EXTRACTED MATERIAL:
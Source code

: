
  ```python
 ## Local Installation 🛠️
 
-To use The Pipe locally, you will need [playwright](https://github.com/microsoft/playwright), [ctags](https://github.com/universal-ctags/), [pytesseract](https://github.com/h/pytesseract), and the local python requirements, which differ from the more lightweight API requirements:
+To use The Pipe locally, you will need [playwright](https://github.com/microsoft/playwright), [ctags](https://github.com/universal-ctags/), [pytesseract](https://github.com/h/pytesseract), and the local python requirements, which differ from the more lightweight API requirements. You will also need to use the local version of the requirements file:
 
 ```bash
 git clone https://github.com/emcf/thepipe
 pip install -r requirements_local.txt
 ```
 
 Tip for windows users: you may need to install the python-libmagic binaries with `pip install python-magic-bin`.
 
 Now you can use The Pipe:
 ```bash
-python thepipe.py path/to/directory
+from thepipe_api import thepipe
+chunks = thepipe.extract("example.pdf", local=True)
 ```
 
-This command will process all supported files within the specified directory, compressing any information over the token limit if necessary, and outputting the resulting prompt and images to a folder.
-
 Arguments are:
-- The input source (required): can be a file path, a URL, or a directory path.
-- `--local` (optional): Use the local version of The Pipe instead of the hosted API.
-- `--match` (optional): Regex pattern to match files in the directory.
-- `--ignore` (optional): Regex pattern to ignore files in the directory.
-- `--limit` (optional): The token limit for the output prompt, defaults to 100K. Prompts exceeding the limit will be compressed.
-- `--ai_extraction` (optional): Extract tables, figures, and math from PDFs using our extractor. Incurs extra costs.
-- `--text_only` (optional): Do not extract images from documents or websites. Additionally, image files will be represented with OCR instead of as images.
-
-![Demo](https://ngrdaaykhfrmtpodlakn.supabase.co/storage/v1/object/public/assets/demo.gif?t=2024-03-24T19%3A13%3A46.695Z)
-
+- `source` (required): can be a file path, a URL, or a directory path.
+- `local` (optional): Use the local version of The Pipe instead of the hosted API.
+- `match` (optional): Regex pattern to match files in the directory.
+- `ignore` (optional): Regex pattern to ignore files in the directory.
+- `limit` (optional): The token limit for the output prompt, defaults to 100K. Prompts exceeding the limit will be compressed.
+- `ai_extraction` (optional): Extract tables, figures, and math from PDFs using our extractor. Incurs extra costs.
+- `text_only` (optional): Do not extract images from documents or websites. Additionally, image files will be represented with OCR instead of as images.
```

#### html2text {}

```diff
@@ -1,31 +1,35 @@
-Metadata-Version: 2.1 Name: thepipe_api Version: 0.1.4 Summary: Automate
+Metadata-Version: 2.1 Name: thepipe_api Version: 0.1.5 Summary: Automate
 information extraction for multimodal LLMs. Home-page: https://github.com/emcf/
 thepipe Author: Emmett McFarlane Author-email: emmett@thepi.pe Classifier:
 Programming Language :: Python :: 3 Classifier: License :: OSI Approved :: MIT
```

WHAT YOU SHOULD DO:
Lines containing the word "required" are to be pulled from the records and copied.

ANSWER SPACE:
-- The input source (required): can be a file path, a URL, or a directory path.
+- `source` (required): can be a file path, a URL, or a directory path.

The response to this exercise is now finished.